Melbourne Holocaust Museum partners with the Jewish International Film Festival (JIFF) to provide audiences with meaningful connections to representations of the Holocaust in film.
This year’s program features two films exploring the experiences of Jewish partisans who fought back against the Nazis and their collaborators during the Holocaust. Below, our Head of Education Dr Simon Holloway provides more context to Four Winters and The Partisan with the Leica Camera showing in cinemas as part of the festival.
At some point during his incarceration in the Kovno Ghetto, Rabbi Ephraim Oshry was asked whether or not one is allowed to risk one’s life to join the partisans. Although he ruled that it was indeed permissible to do so, he prefaced his answer with a list of all of the risks that doing so entails.
For a start, leaving the ghetto in order to make one’s way to the forest was fraught with danger. The perimeter of the ghetto was constantly guarded, and Jews caught on the outside – especially if armed – were executed.

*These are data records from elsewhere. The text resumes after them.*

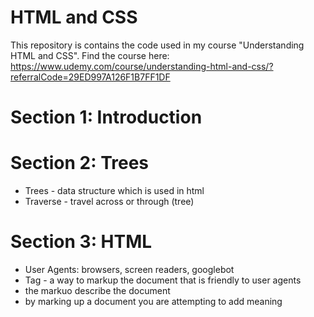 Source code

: # HTML and CSS

This repository is contains the code used in my course "Understanding HTML and CSS". Find the course here: https://www.udemy.com/course/understanding-html-and-css/?referralCode=29ED997A126F1B7FF1DF

# Section 1: Introduction

# Section 2: Trees

- Trees - data structure which is used in html
- Traverse - travel across or through (tree)

# Section 3: HTML

- User Agents: browsers, screen readers, googlebot
- Tag - a way to markup the document that is friendly to user agents
- the markuo describe the document
- by marking up a document you are attempting to add meaning

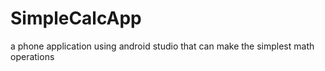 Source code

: # SimpleCalcApp
a phone application using android studio that can make the simplest math operations 
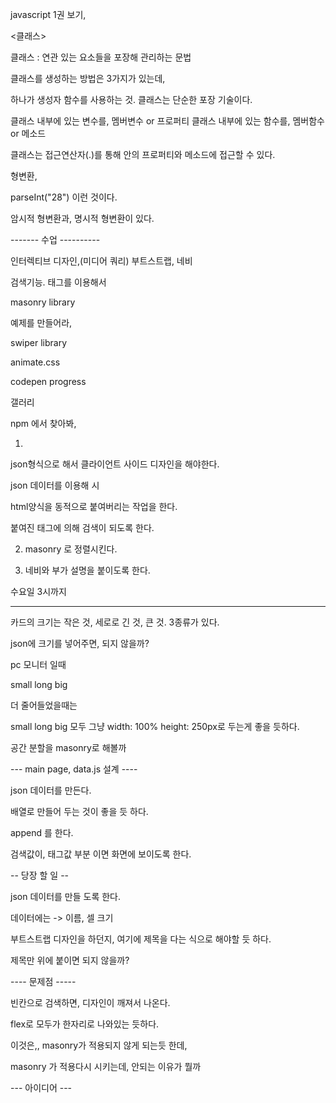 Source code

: javascript 1권 보기,


<클래스>

클래스 : 연관 있는 요소들을 포장해 관리하는 문법


클래스를 생성하는 방법은 3가지가 있는데,

하나가 생성자 함수를 사용하는 것. 클래스는 단순한 포장 기술이다.


클래스 내부에 있는 변수를, 멤버변수 or 프로퍼티
클래스 내부에 있는 함수를, 멤버함수 or 메소드

클래스는 접근연산자(.)를 통해 안의 프로퍼티와 메소드에 접근할 수 있다.


형변환,

parseInt("28")  이런 것이다.

암시적 형변환과, 명시적 형변환이 있다.










------- 수업 ----------

인터렉티브 디자인,(미디어 쿼리)
부트스트랩,
네비


검색기능. 태그를 이용해서


masonry library

예제를 만들어라,

swiper library

animate.css

codepen progress

갤러리

npm 에서 찾아봐,

1.

json형식으로 해서 클라이언트 사이드 디자인을 해야한다.

json 데이터를 이용해
시

html양식을 동적으로 붙여버리는 작업을 한다.


붙여진 태그에 의해 검색이 되도록 한다.

2. masonry 로 정렬시킨다.


3. 네비와 부가 설명을 붙이도록 한다.





수요일 3시까지











----------------

카드의 크기는 작은 것, 세로로 긴 것, 큰 것. 3종류가 있다.

json에 크기를 넣어주면, 되지 않을까?



pc 모니터 일때

small long big

더 줄어들었을때는

small long big 모두 그냥 width: 100% height: 250px로 두는게 좋을 듯하다.


공간 분할을 masonry로 해볼까





--- main page, data.js 설계 ----

json 데이터를 만든다.

배열로 만들어 두는 것이 좋을 듯 하다.

append 를 한다.


검색값이, 태그값 부분 이면 화면에 보이도록 한다.

-- 당장 할 일 --

json 데이터를 만들 도록 한다.

데이터에는 -> 이름, 셀 크기


부트스트랩 디자인을 하던지,
여기에 제목을 다는 식으로 해야할 듯 하다.

제목만 위에 붙이면 되지 않을까?

---- 문제점 -----

빈칸으로 검색하면, 디자인이 깨져서 나온다.

flex로 모두가 한자리로 나와있는 듯하다.

이것은,, masonry가 적용되지 않게 되는듯 한데,

masonry 가 적용다시 시키는데, 안되는 이유가 뭘까



--- 아이디어 ---
















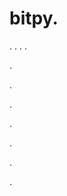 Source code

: # bitpy.
.
.
.
.












.






















































.
























.



























.

















































































.































































.











.
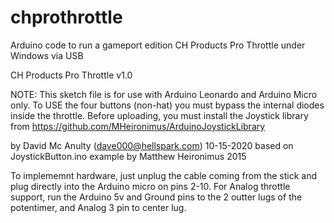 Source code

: # chprothrottle
Arduino code to run a gameport edition CH Products Pro Throttle under Windows via USB

CH Products Pro Throttle v1.0

 NOTE: This sketch file is for use with Arduino Leonardo and
       Arduino Micro only. To USE the four buttons (non-hat) you
       must bypass the internal diodes inside the throttle.
       Before uploading, you must install the Joystick library from
       https://github.com/MHeironimus/ArduinoJoystickLibrary

 by David Mc Anulty (dave000@hellspark.com)   10-15-2020
 based on JoystickButton.ino example by Matthew Heironimus 2015

To implememnt hardware, just unplug the cable coming from the stick and plug directly into the Arduino micro on pins 2-10.
For Analog throttle support, run the Arduino 5v and Ground pins to the 2 outter lugs of the potentimer, and Analog 3 pin to center lug.
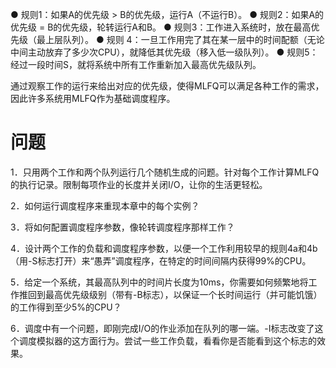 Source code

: ● 规则1：如果A的优先级 > B的优先级，运行A（不运行B）。
● 规则2：如果A的优先级 = B的优先级，轮转运行A和B。
● 规则3：工作进入系统时，放在最高优先级（最上层队列）。
● 规则 4：一旦工作用完了其在某一层中的时间配额（无论中间主动放弃了多少次CPU），就降低其优先级（移入低一级队列）。
● 规则5：经过一段时间S，就将系统中所有工作重新加入最高优先级队列。

通过观察工作的运行来给出对应的优先级，使得MLFQ可以满足各种工作的需求，因此许多系统用MLFQ作为基础调度程序。
# 问题
1．只用两个工作和两个队列运行几个随机生成的问题。针对每个工作计算MLFQ的执行记录。限制每项作业的长度并关闭I/O，让你的生活更轻松。

2．如何运行调度程序来重现本章中的每个实例？

3．将如何配置调度程序参数，像轮转调度程序那样工作？

4．设计两个工作的负载和调度程序参数，以便一个工作利用较早的规则4a和4b（用-S标志打开）来“愚弄”调度程序，在特定的时间间隔内获得99%的CPU。

5．给定一个系统，其最高队列中的时间片长度为10ms，你需要如何频繁地将工作推回到最高优先级级别（带有-B标志），以保证一个长时间运行（并可能饥饿）的工作得到至少5%的CPU？

6．调度中有一个问题，即刚完成I/O的作业添加在队列的哪一端。-I标志改变了这个调度模拟器的这方面行为。尝试一些工作负载，看看你是否能看到这个标志的效果。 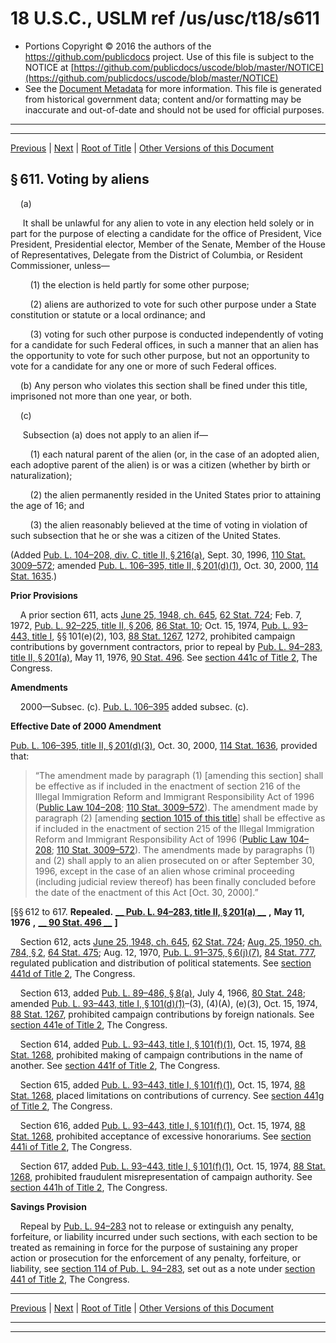 ---
---

# 18 U.S.C., USLM ref /us/usc/t18/s611

* Portions Copyright © 2016 the authors of the https://github.com/publicdocs project.
  Use of this file is subject to the NOTICE at [https://github.com/publicdocs/uscode/blob/master/NOTICE](https://github.com/publicdocs/uscode/blob/master/NOTICE)
* See the [Document Metadata](././../../../../..//README.md) for more information.
  This file is generated from historical government data; content and/or formatting may be inaccurate and out-of-date and should not be used for official purposes.

----------
----------

[Previous](./../../../../..//us/usc/t18/ptI/ch29/m__us_usc_t18_s610.md) | [Next](./../../../../..//us/usc/t18/ptI/ch31/m__us_usc_t18_ptI_ch31.md) | [Root of Title](./../../../../../) | [Other Versions of this Document](https://publicdocs.github.io/go/links?ns=uslm&ref=%2Fus%2Fusc%2Ft18%2Fs611)

## § 611. Voting by aliens

    (a)

     It shall be unlawful for any alien to vote in any election held solely or in part for the purpose of electing a candidate for the office of President, Vice President, Presidential elector, Member of the Senate, Member of the House of Representatives, Delegate from the District of Columbia, or Resident Commissioner, unless—

        (1) the election is held partly for some other purpose;

        (2) aliens are authorized to vote for such other purpose under a State constitution or statute or a local ordinance; and

        (3) voting for such other purpose is conducted independently of voting for a candidate for such Federal offices, in such a manner that an alien has the opportunity to vote for such other purpose, but not an opportunity to vote for a candidate for any one or more of such Federal offices.

    (b) Any person who violates this section shall be fined under this title, imprisoned not more than one year, or both.

    (c)

     Subsection (a) does not apply to an alien if—

        (1) each natural parent of the alien (or, in the case of an adopted alien, each adoptive parent of the alien) is or was a citizen (whether by birth or naturalization);

        (2) the alien permanently resided in the United States prior to attaining the age of 16; and

        (3) the alien reasonably believed at the time of voting in violation of such subsection that he or she was a citizen of the United States.

(Added [Pub. L. 104–208, div. C, title II, § 216(a)][/us/pl/104/208/s216/a], Sept. 30, 1996, [110 Stat. 3009–572][/us/stat/110/3009-572]; amended [Pub. L. 106–395, title II, § 201(d)(1)][/us/pl/106/395/s201/d/1], Oct. 30, 2000, [114 Stat. 1635][/us/stat/114/1635].)

 __Prior Provisions__ 

    A prior section 611, acts [June 25, 1948, ch. 645][/us/act/1948-06-25/ch645], [62 Stat. 724][/us/stat/62/724]; Feb. 7, 1972, [Pub. L. 92–225, title II, § 206][/us/pl/92/225/s206], [86 Stat. 10][/us/stat/86/10]; Oct. 15, 1974, [Pub. L. 93–443, title I][/us/pl/93/443], §§ 101(e)(2), 103, [88 Stat. 1267][/us/stat/88/1267], 1272, prohibited campaign contributions by government contractors, prior to repeal by [Pub. L. 94–283, title II, § 201(a)][/us/pl/94/283/s201/a], May 11, 1976, [90 Stat. 496][/us/stat/90/496]. See [section 441c of Title 2][/us/usc/t2/s441c], The Congress.

 __Amendments__ 

    2000—Subsec. (c). [Pub. L. 106–395][/us/pl/106/395] added subsec. (c).

 __Effective Date of 2000 Amendment__ 

[Pub. L. 106–395, title II, § 201(d)(3)][/us/pl/106/395/s201/d/3], Oct. 30, 2000, [114 Stat. 1636][/us/stat/114/1636], provided that: 

> “The amendment made by paragraph (1) \[amending this section\] shall be effective as if included in the enactment of section 216 of the Illegal Immigration Reform and Immigrant Responsibility Act of 1996 ([Public Law 104–208][/us/pl/104/208]; [110 Stat. 3009–572][/us/stat/110/3009-572]). The amendment made by paragraph (2) \[amending [section 1015 of this title][/us/usc/t18/s1015]\] shall be effective as if included in the enactment of section 215 of the Illegal Immigration Reform and Immigrant Responsibility Act of 1996 ([Public Law 104–208][/us/pl/104/208]; [110 Stat. 3009–572][/us/stat/110/3009-572]). The amendments made by paragraphs (1) and (2) shall apply to an alien prosecuted on or after September 30, 1996, except in the case of an alien whose criminal proceeding (including judicial review thereof) has been finally concluded before the date of the enactment of this Act \[Oct. 30, 2000\].”

\[§§ 612 to 617. __Repealed.__  __[__  __Pub. L. 94–283, title II, § 201(a)__  __][/us/pl/94/283/s201/a]__  __,__  __May 11, 1976__  __,__  __[__  __90 Stat. 496__  __][/us/stat/90/496]__  __\]__ 

    Section 612, acts [June 25, 1948, ch. 645][/us/act/1948-06-25/ch645], [62 Stat. 724][/us/stat/62/724]; [Aug. 25, 1950, ch. 784, § 2][/us/act/1950-08-25/ch784/s2], [64 Stat. 475][/us/stat/64/475]; Aug. 12, 1970, [Pub. L. 91–375, § 6(j)(7)][/us/pl/91/375/s6/j/7], [84 Stat. 777][/us/stat/84/777], regulated publication and distribution of political statements. See [section 441d of Title 2][/us/usc/t2/s441d], The Congress.

    Section 613, added [Pub. L. 89–486, § 8(a)][/us/pl/89/486/s8/a], July 4, 1966, [80 Stat. 248][/us/stat/80/248]; amended [Pub. L. 93–443, title I, § 101(d)(1)][/us/pl/93/443/s101/d/1]–(3), (4)(A), (e)(3), Oct. 15, 1974, [88 Stat. 1267][/us/stat/88/1267], prohibited campaign contributions by foreign nationals. See [section 441e of Title 2][/us/usc/t2/s441e], The Congress.

    Section 614, added [Pub. L. 93–443, title I, § 101(f)(1)][/us/pl/93/443/s101/f/1], Oct. 15, 1974, [88 Stat. 1268][/us/stat/88/1268], prohibited making of campaign contributions in the name of another. See [section 441f of Title 2][/us/usc/t2/s441f], The Congress.

    Section 615, added [Pub. L. 93–443, title I, § 101(f)(1)][/us/pl/93/443/s101/f/1], Oct. 15, 1974, [88 Stat. 1268][/us/stat/88/1268], placed limitations on contributions of currency. See [section 441g of Title 2][/us/usc/t2/s441g], The Congress.

    Section 616, added [Pub. L. 93–443, title I, § 101(f)(1)][/us/pl/93/443/s101/f/1], Oct. 15, 1974, [88 Stat. 1268][/us/stat/88/1268], prohibited acceptance of excessive honorariums. See [section 441i of Title 2][/us/usc/t2/s441i], The Congress.

    Section 617, added [Pub. L. 93–443, title I, § 101(f)(1)][/us/pl/93/443/s101/f/1], Oct. 15, 1974, [88 Stat. 1268][/us/stat/88/1268], prohibited fraudulent misrepresentation of campaign authority. See [section 441h of Title 2][/us/usc/t2/s441h], The Congress.

 __Savings Provision__ 

    Repeal by [Pub. L. 94–283][/us/pl/94/283] not to release or extinguish any penalty, forfeiture, or liability incurred under such sections, with each section to be treated as remaining in force for the purpose of sustaining any proper action or prosecution for the enforcement of any penalty, forfeiture, or liability, see [section 114 of Pub. L. 94–283][/us/pl/94/283/s114], set out as a note under [section 441 of Title 2][/us/usc/t2/s441], The Congress.

----------

[Previous](./../../../../..//us/usc/t18/ptI/ch29/m__us_usc_t18_s610.md) | [Next](./../../../../..//us/usc/t18/ptI/ch31/m__us_usc_t18_ptI_ch31.md) | [Root of Title](./../../../../../) | [Other Versions of this Document](https://publicdocs.github.io/go/links?ns=uslm&ref=%2Fus%2Fusc%2Ft18%2Fs611)

----------
----------

[/us/pl/104/208/s216/a]: https://publicdocs.github.io/go/links?ns=uslm&ref=%2Fus%2Fpl%2F104%2F208%2Fs216%2Fa
[/us/stat/110/3009-572]: https://publicdocs.github.io/go/links?ns=uslm&ref=%2Fus%2Fstat%2F110%2F3009-572
[/us/pl/106/395/s201/d/1]: https://publicdocs.github.io/go/links?ns=uslm&ref=%2Fus%2Fpl%2F106%2F395%2Fs201%2Fd%2F1
[/us/stat/114/1635]: https://publicdocs.github.io/go/links?ns=uslm&ref=%2Fus%2Fstat%2F114%2F1635
[/us/act/1948-06-25/ch645]: https://publicdocs.github.io/go/links?ns=uslm&ref=%2Fus%2Fact%2F1948-06-25%2Fch645
[/us/stat/62/724]: https://publicdocs.github.io/go/links?ns=uslm&ref=%2Fus%2Fstat%2F62%2F724
[/us/pl/92/225/s206]: https://publicdocs.github.io/go/links?ns=uslm&ref=%2Fus%2Fpl%2F92%2F225%2Fs206
[/us/stat/86/10]: https://publicdocs.github.io/go/links?ns=uslm&ref=%2Fus%2Fstat%2F86%2F10
[/us/pl/93/443]: https://publicdocs.github.io/go/links?ns=uslm&ref=%2Fus%2Fpl%2F93%2F443
[/us/stat/88/1267]: https://publicdocs.github.io/go/links?ns=uslm&ref=%2Fus%2Fstat%2F88%2F1267
[/us/pl/94/283/s201/a]: https://publicdocs.github.io/go/links?ns=uslm&ref=%2Fus%2Fpl%2F94%2F283%2Fs201%2Fa
[/us/stat/90/496]: https://publicdocs.github.io/go/links?ns=uslm&ref=%2Fus%2Fstat%2F90%2F496
[/us/usc/t2/s441c]: https://publicdocs.github.io/go/links?ns=uslm&ref=%2Fus%2Fusc%2Ft2%2Fs441c
[/us/pl/106/395]: https://publicdocs.github.io/go/links?ns=uslm&ref=%2Fus%2Fpl%2F106%2F395
[/us/pl/106/395/s201/d/3]: https://publicdocs.github.io/go/links?ns=uslm&ref=%2Fus%2Fpl%2F106%2F395%2Fs201%2Fd%2F3
[/us/stat/114/1636]: https://publicdocs.github.io/go/links?ns=uslm&ref=%2Fus%2Fstat%2F114%2F1636
[/us/pl/104/208]: https://publicdocs.github.io/go/links?ns=uslm&ref=%2Fus%2Fpl%2F104%2F208
[/us/stat/110/3009-572]: https://publicdocs.github.io/go/links?ns=uslm&ref=%2Fus%2Fstat%2F110%2F3009-572
[/us/usc/t18/s1015]: https://publicdocs.github.io/go/links?ns=uslm&ref=%2Fus%2Fusc%2Ft18%2Fs1015
[/us/pl/104/208]: https://publicdocs.github.io/go/links?ns=uslm&ref=%2Fus%2Fpl%2F104%2F208
[/us/stat/110/3009-572]: https://publicdocs.github.io/go/links?ns=uslm&ref=%2Fus%2Fstat%2F110%2F3009-572
[/us/pl/94/283/s201/a]: https://publicdocs.github.io/go/links?ns=uslm&ref=%2Fus%2Fpl%2F94%2F283%2Fs201%2Fa
[/us/stat/90/496]: https://publicdocs.github.io/go/links?ns=uslm&ref=%2Fus%2Fstat%2F90%2F496
[/us/act/1948-06-25/ch645]: https://publicdocs.github.io/go/links?ns=uslm&ref=%2Fus%2Fact%2F1948-06-25%2Fch645
[/us/stat/62/724]: https://publicdocs.github.io/go/links?ns=uslm&ref=%2Fus%2Fstat%2F62%2F724
[/us/act/1950-08-25/ch784/s2]: https://publicdocs.github.io/go/links?ns=uslm&ref=%2Fus%2Fact%2F1950-08-25%2Fch784%2Fs2
[/us/stat/64/475]: https://publicdocs.github.io/go/links?ns=uslm&ref=%2Fus%2Fstat%2F64%2F475
[/us/pl/91/375/s6/j/7]: https://publicdocs.github.io/go/links?ns=uslm&ref=%2Fus%2Fpl%2F91%2F375%2Fs6%2Fj%2F7
[/us/stat/84/777]: https://publicdocs.github.io/go/links?ns=uslm&ref=%2Fus%2Fstat%2F84%2F777
[/us/usc/t2/s441d]: https://publicdocs.github.io/go/links?ns=uslm&ref=%2Fus%2Fusc%2Ft2%2Fs441d
[/us/pl/89/486/s8/a]: https://publicdocs.github.io/go/links?ns=uslm&ref=%2Fus%2Fpl%2F89%2F486%2Fs8%2Fa
[/us/stat/80/248]: https://publicdocs.github.io/go/links?ns=uslm&ref=%2Fus%2Fstat%2F80%2F248
[/us/pl/93/443/s101/d/1]: https://publicdocs.github.io/go/links?ns=uslm&ref=%2Fus%2Fpl%2F93%2F443%2Fs101%2Fd%2F1
[/us/stat/88/1267]: https://publicdocs.github.io/go/links?ns=uslm&ref=%2Fus%2Fstat%2F88%2F1267
[/us/usc/t2/s441e]: https://publicdocs.github.io/go/links?ns=uslm&ref=%2Fus%2Fusc%2Ft2%2Fs441e
[/us/pl/93/443/s101/f/1]: https://publicdocs.github.io/go/links?ns=uslm&ref=%2Fus%2Fpl%2F93%2F443%2Fs101%2Ff%2F1
[/us/stat/88/1268]: https://publicdocs.github.io/go/links?ns=uslm&ref=%2Fus%2Fstat%2F88%2F1268
[/us/usc/t2/s441f]: https://publicdocs.github.io/go/links?ns=uslm&ref=%2Fus%2Fusc%2Ft2%2Fs441f
[/us/pl/93/443/s101/f/1]: https://publicdocs.github.io/go/links?ns=uslm&ref=%2Fus%2Fpl%2F93%2F443%2Fs101%2Ff%2F1
[/us/stat/88/1268]: https://publicdocs.github.io/go/links?ns=uslm&ref=%2Fus%2Fstat%2F88%2F1268
[/us/usc/t2/s441g]: https://publicdocs.github.io/go/links?ns=uslm&ref=%2Fus%2Fusc%2Ft2%2Fs441g
[/us/pl/93/443/s101/f/1]: https://publicdocs.github.io/go/links?ns=uslm&ref=%2Fus%2Fpl%2F93%2F443%2Fs101%2Ff%2F1
[/us/stat/88/1268]: https://publicdocs.github.io/go/links?ns=uslm&ref=%2Fus%2Fstat%2F88%2F1268
[/us/usc/t2/s441i]: https://publicdocs.github.io/go/links?ns=uslm&ref=%2Fus%2Fusc%2Ft2%2Fs441i
[/us/pl/93/443/s101/f/1]: https://publicdocs.github.io/go/links?ns=uslm&ref=%2Fus%2Fpl%2F93%2F443%2Fs101%2Ff%2F1
[/us/stat/88/1268]: https://publicdocs.github.io/go/links?ns=uslm&ref=%2Fus%2Fstat%2F88%2F1268
[/us/usc/t2/s441h]: https://publicdocs.github.io/go/links?ns=uslm&ref=%2Fus%2Fusc%2Ft2%2Fs441h
[/us/pl/94/283]: https://publicdocs.github.io/go/links?ns=uslm&ref=%2Fus%2Fpl%2F94%2F283
[/us/pl/94/283/s114]: https://publicdocs.github.io/go/links?ns=uslm&ref=%2Fus%2Fpl%2F94%2F283%2Fs114
[/us/usc/t2/s441]: https://publicdocs.github.io/go/links?ns=uslm&ref=%2Fus%2Fusc%2Ft2%2Fs441


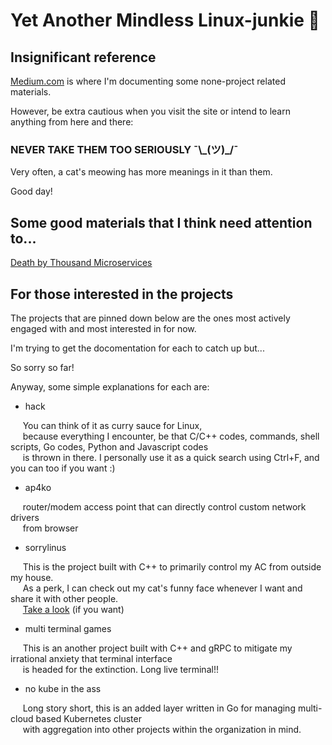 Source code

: # Yet Another Mindless Linux-junkie :zany_face:


## Insignificant reference

[Medium.com](https://medium.com/@seantywork) is where I'm documenting some none-project related materials.

However, be extra cautious when you visit the site or intend to learn anything from here and there:

### NEVER TAKE THEM TOO SERIOUSLY ¯\\\_(ツ)_/¯ 

Very often, a cat's meowing has more meanings in it than them.

Good day!

## Some good materials that I think need attention to...

[Death by Thousand Microservices](https://renegadeotter.com/2023/09/10/death-by-a-thousand-microservices.html)


## For those interested in the projects

The projects that are pinned down below are the ones most actively engaged with and most interested in for now.

I'm trying to get the docomentation for each to catch up but...

So sorry so far!

Anyway, some simple explanations for each are:


- hack

&nbsp;&nbsp;&nbsp;&nbsp; You can think of it as curry sauce for Linux, </br> 
&nbsp;&nbsp;&nbsp;&nbsp; because everything I encounter, be that C/C++ codes, commands, shell scripts, Go codes, Python and Javascript codes </br>
&nbsp;&nbsp;&nbsp;&nbsp; is thrown in there. I personally use it as a quick search using Ctrl+F, and you can too if you want :)

- ap4ko

&nbsp;&nbsp;&nbsp;&nbsp; router/modem access point that can directly control custom network drivers </br>
&nbsp;&nbsp;&nbsp;&nbsp; from browser  </br>


- sorrylinus

&nbsp;&nbsp;&nbsp;&nbsp; This is the project built with C++ to primarily control my AC from outside my house. </br>
&nbsp;&nbsp;&nbsp;&nbsp; As a perk, I can check out my cat's funny face whenever I want and share it with other people. </br>
&nbsp;&nbsp;&nbsp;&nbsp; [Take a look](https://feebdaed.xyz/) (if you want)


- multi terminal games

&nbsp;&nbsp;&nbsp;&nbsp; This is an another project built with C++ and gRPC to mitigate my irrational anxiety that terminal interface </br>
&nbsp;&nbsp;&nbsp;&nbsp; is headed for the extinction. Long live terminal!!


- no kube in the ass

&nbsp;&nbsp;&nbsp;&nbsp; Long story short, this is an added layer written in Go for managing multi-cloud based Kubernetes cluster </br>
&nbsp;&nbsp;&nbsp;&nbsp; with aggregation into other projects within the organization in mind. 







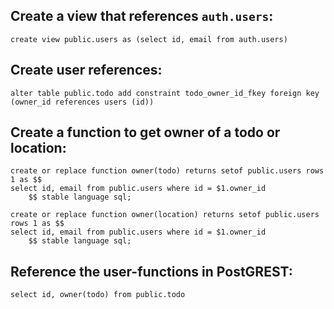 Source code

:Create a view that references `auth.users`: 
---

    create view public.users as (select id, email from auth.users)

Create user references: 
---

    alter table public.todo add constraint todo_owner_id_fkey foreign key (owner_id references users (id))


Create a function to get owner of a todo or location:
---
    create or replace function owner(todo) returns setof public.users rows 1 as $$
    select id, email from public.users where id = $1.owner_id
        $$ stable language sql;
    
    create or replace function owner(location) returns setof public.users rows 1 as $$
    select id, email from public.users where id = $1.owner_id
        $$ stable language sql;


Reference the user-functions in PostGREST: 
---

    select id, owner(todo) from public.todo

Secondly, there were members of the local population (in Rabbi Oshry’s case, the Lithuanians) who collaborated with the Germans, and who feigned an interest in assisting Jews escape in order to rob or abuse them before turning them over.
Thirdly, when encountering a band of partisans, one’s fortunes depended entirely on who they were. Jewish partisans, so long as you already had your own weapon, might be counted on to provide assistance, but local national groups in the woods were frequently antisemites. They fought against the German occupation, but in the process also murdered Jews.